* YOUR ASSIGNMENT: Begin at the line that contains "loaded only once)." and repeat every line from there to the end of the records below, inclusive, without adding any other line.

* EXCERPTED DATA:

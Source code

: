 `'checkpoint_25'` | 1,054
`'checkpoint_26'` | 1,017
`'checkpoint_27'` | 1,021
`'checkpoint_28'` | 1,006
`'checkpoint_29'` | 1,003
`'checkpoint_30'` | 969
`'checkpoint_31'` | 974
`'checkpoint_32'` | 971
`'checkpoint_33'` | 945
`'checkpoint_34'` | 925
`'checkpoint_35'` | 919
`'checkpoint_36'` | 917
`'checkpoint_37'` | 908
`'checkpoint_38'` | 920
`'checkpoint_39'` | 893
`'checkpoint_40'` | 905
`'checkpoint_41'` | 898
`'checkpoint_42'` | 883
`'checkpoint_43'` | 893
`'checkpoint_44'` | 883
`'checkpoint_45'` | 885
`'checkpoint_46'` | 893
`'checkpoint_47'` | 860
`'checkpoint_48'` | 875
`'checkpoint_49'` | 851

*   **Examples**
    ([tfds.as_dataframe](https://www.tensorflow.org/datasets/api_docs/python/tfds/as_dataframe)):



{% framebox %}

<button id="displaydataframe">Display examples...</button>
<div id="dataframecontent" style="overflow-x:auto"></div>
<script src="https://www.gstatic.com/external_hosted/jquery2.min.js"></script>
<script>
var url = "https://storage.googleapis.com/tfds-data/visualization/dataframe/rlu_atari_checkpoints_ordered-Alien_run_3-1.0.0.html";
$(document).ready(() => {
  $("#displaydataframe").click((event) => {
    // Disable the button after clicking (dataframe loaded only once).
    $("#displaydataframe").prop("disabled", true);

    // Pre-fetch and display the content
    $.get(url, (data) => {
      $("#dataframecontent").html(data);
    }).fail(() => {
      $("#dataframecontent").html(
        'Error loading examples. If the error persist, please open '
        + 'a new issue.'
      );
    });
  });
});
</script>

* EXERCISE SOLUTION:
    // Disable the button after clicking (dataframe loaded only once).
    $("#displaydataframe").prop("disabled", true);

    // Pre-fetch and display the content
    $.get(url, (data) => {
      $("#dataframecontent").html(data);
    }).fail(() => {
      $("#dataframecontent").html(
        'Error loading examples. If the error persist, please open '
        + 'a new issue.'
      );
    });
  });
});
</script>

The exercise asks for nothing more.